We tackle the challenging problem of multi-agent cooperative motion planning for complex tasks described using signal temporal logic (STL), where robots can have nonlinear and nonholonomic dynamics. Existing methods in multi-agent motion planning, especially those based on discrete abstractions and model predictive control (MPC), suffer from limited scalability with respect to the complexity of the task, the size of the workspace, and the planning horizon. We present a method based on timed waypoints to address this issue. We show that timed waypoints can help abstract nonlinear behaviors of the system as safety envelopes around the reference path defined by those waypoints. Then the search for waypoints satisfying the STL specifications can be inductively encoded as a mixed-integer linear program. The agents following the synthesized timed waypoints have their tasks automatically allocated, and are guaranteed to satisfy the STL specifications while avoiding collisions. We evaluate the algorithm on a wide variety of benchmarks. Results show that it supports multi-agent planning from complex specification over long planning horizons, and significantly outperforms state-of-the-art abstraction-based and MPC-based motion planning methods. The implementation is available at github.

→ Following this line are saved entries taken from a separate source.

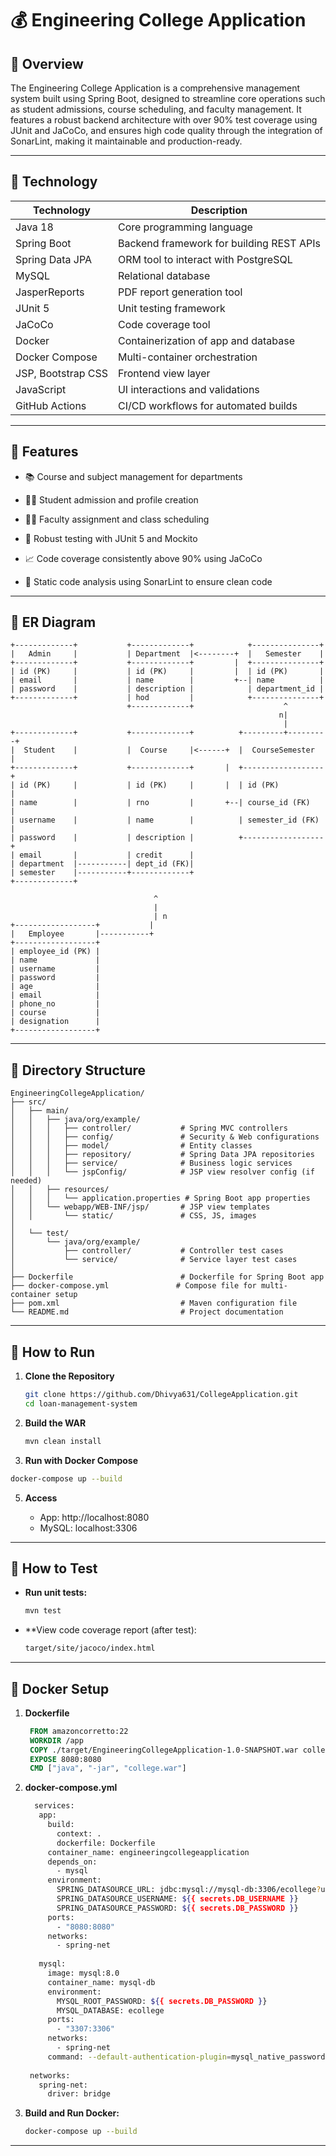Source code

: # 💰 Engineering College Application

## 📌 Overview
The Engineering College Application is a comprehensive management system built using Spring Boot, designed to streamline core operations such as student admissions, course scheduling, and faculty management. It features a robust backend architecture with over 90% test coverage using JUnit and JaCoCo, and ensures high code quality through the integration of SonarLint, making it maintainable and production-ready.

---

## 🔧 Technology


| Technology         | Description                                       |
|--------------------|---------------------------------------------------|
| Java 18            | Core programming language                         |
| Spring Boot        | Backend framework for building REST APIs          |
| Spring Data JPA    | ORM tool to interact with PostgreSQL              |
| MySQL              | Relational database                               |
| JasperReports      | PDF report generation tool                        |
| JUnit 5            | Unit testing framework                            |
| JaCoCo             | Code coverage tool                                |
| Docker             | Containerization of app and database              |
| Docker Compose     | Multi-container orchestration                     |
| JSP, Bootstrap CSS | Frontend view layer                               |
| JavaScript         | UI interactions and validations                   |
| GitHub Actions     | CI/CD workflows for automated builds              |

---

## 🧩 Features

- 📚 Course and subject management for departments

- 🧑‍🎓 Student admission and profile creation

- 🧑‍🏫 Faculty assignment and class scheduling

- 🧪 Robust testing with JUnit 5 and Mockito

- 📈 Code coverage consistently above 90% using JaCoCo

- 🧹 Static code analysis using SonarLint to ensure clean code

---

## 🧬 ER Diagram

```text
+-------------+           +-------------+            +---------------+
|   Admin     |           | Department  |<--------+  |   Semester    |
+-------------+           +-------------+         |  +---------------+
| id (PK)     |           | id (PK)     |         |  | id (PK)       |
| email       |           | name        |         +--| name          |
| password    |           | description |            | department_id |
+-------------+           | hod         |            +---------------+
                          +-------------+                    ^
                                                            n|
                                                             |
+-------------+           +-------------+          +---------+---------+
|  Student    |           |  Course     |<------+  |  CourseSemester   |
+-------------+           +-------------+       |  +------------------+
| id (PK)     |           | id (PK)     |       |  | id (PK)          |
| name        |           | rno         |       +--| course_id (FK)   |
| username    |           | name        |          | semester_id (FK) |
| password    |           | description |          +------------------+
| email       |           | credit      |
| department  |-----------| dept_id (FK)|
| semester    |-----------+-------------+
+-------------+

                                ^
                                |
                                | n
+------------------+           |
|   Employee       |-----------+
+------------------+
| employee_id (PK) |
| name             |
| username         |
| password         |
| age              |
| email            |
| phone_no         |
| course           |
| designation      |
+------------------+

```
---

## 📂 Directory Structure
```text
EngineeringCollegeApplication/
├── src/
│   ├── main/
│   │   ├── java/org/example/
│   │   │   ├── controller/           # Spring MVC controllers
│   │   │   ├── config/               # Security & Web configurations
│   │   │   ├── model/                # Entity classes
│   │   │   ├── repository/           # Spring Data JPA repositories
│   │   │   ├── service/              # Business logic services
│   │   │   └── jspConfig/            # JSP view resolver config (if needed)
│   │   ├── resources/
│   │   │   └── application.properties # Spring Boot app properties
│   │   └── webapp/WEB-INF/jsp/       # JSP view templates
│   │       └── static/               # CSS, JS, images
│
│   └── test/
│       └── java/org/example/
│           ├── controller/           # Controller test cases
│           └── service/              # Service layer test cases
│
├── Dockerfile                        # Dockerfile for Spring Boot app
├── docker-compose.yml               # Compose file for multi-container setup
├── pom.xml                           # Maven configuration file
└── README.md                         # Project documentation

```
---

## 🚀 How to Run

1. **Clone the Repository**
   ```bash
   git clone https://github.com/Dhivya631/CollegeApplication.git
   cd loan-management-system
    ```
2. **Build the WAR**
   ```bash
   mvn clean install
   ```
3. **Run with Docker Compose**
  ```bash
  docker-compose up --build
  ```
5. **Access**
   
     - App: http://localhost:8080
     - MySQL: localhost:3306

---

## 🧪 How to Test

- **Run unit tests:**
  ```bash
  mvn test
  ```
- **View code coverage report (after test):
  ```bash
  target/site/jacoco/index.html
  ```
  
---

## 🐳 Docker Setup

1. **Dockerfile**

   ```Dockerfile
    FROM amazoncorretto:22
    WORKDIR /app
    COPY ./target/EngineeringCollegeApplication-1.0-SNAPSHOT.war college.war
    EXPOSE 8080:8080
    CMD ["java", "-jar", "college.war"]
   ```

2. **docker-compose.yml**
   ```bash
     services:
      app:
        build:
          context: .
          dockerfile: Dockerfile
        container_name: engineeringcollegeapplication
        depends_on:
          - mysql
        environment:
          SPRING_DATASOURCE_URL: jdbc:mysql://mysql-db:3306/ecollege?useSSL=false&allowPublicKeyRetrieval=true&serverTimezone=UTC
          SPRING_DATASOURCE_USERNAME: ${{ secrets.DB_USERNAME }}
          SPRING_DATASOURCE_PASSWORD: ${{ secrets.DB_PASSWORD }}
        ports:
          - "8080:8080"
        networks:
          - spring-net
    
      mysql:
        image: mysql:8.0
        container_name: mysql-db
        environment:
          MYSQL_ROOT_PASSWORD: ${{ secrets.DB_PASSWORD }}
          MYSQL_DATABASE: ecollege
        ports:
          - "3307:3306"
        networks:
          - spring-net
        command: --default-authentication-plugin=mysql_native_password
    
    networks:
      spring-net:
        driver: bridge

   ```
3. **Build and Run Docker:**
   ```bash
   docker-compose up --build
   ```
---

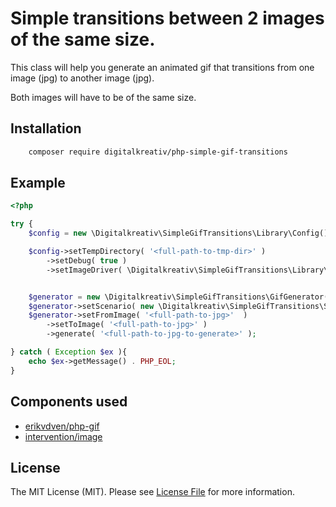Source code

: # Simple transitions between 2 images of the same size.

This class will help you generate an animated gif that transitions from one image (jpg) to another image (jpg).

Both images will have to be of the same size.

## Installation

```bash
    composer require digitalkreativ/php-simple-gif-transitions
```

## Example

```php
<?php

try {
    $config = new \Digitalkreativ\SimpleGifTransitions\Library\Config();

    $config->setTempDirectory( '<full-path-to-tmp-dir>' )
        ->setDebug( true )
        ->setImageDriver( \Digitalkreativ\SimpleGifTransitions\Library\Config::IMAGE_DRIVER_GD );


    $generator = new \Digitalkreativ\SimpleGifTransitions\GifGenerator( $config );
    $generator->setScenario( new \Digitalkreativ\SimpleGifTransitions\Scenarios\RevealSlideBottom() );
    $generator->setFromImage( '<full-path-to-jpg>'  )
        ->setToImage( '<full-path-to-jpg>' )
        ->generate( '<full-path-to-jpg-to-generate>' );

} catch ( Exception $ex ){
    echo $ex->getMessage() . PHP_EOL;
}

```


## Components used

* [erikvdven/php-gif](https://github.com/ErikvdVen/php-gif)
* [intervention/image](https://github.com/Intervention/image)

## License

The MIT License (MIT). Please see [License File](LICENSE.md) for more information.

The problem of robust mean estimation in high dimensions is studied, in which a certain fraction (less than half) of the datapoints can be arbitrarily corrupted. Motivated by compressive sensing, the robust mean estimation problem is formulated as the minimization of the $\ell_0$-norm’ of an \emph{outlier indicator vector}, under a second moment constraint on the datapoints. The $\ell_0$-norm’ is then relaxed to the $\ell_p$-norm ($0<p\leq 1$) in the objective, and it is shown that the global minima for each of these objectives are order-optimal and have optimal breakdown point for the robust mean estimation problem. Furthermore, a computationally tractable iterative $\ell_p$-minimization and hard thresholding algorithm is proposed that outputs an order-optimal robust estimate of the population mean. The proposed algorithm (with breakdown point $\approx 0.3$) does not require prior knowledge of the fraction of outliers, in contrast with most existing algorithms, and for $p=1$ it has near-linear time complexity. Both synthetic and real data experiments demonstrate that the proposed algorithm outperforms state-of-the-art robust mean estimation methods.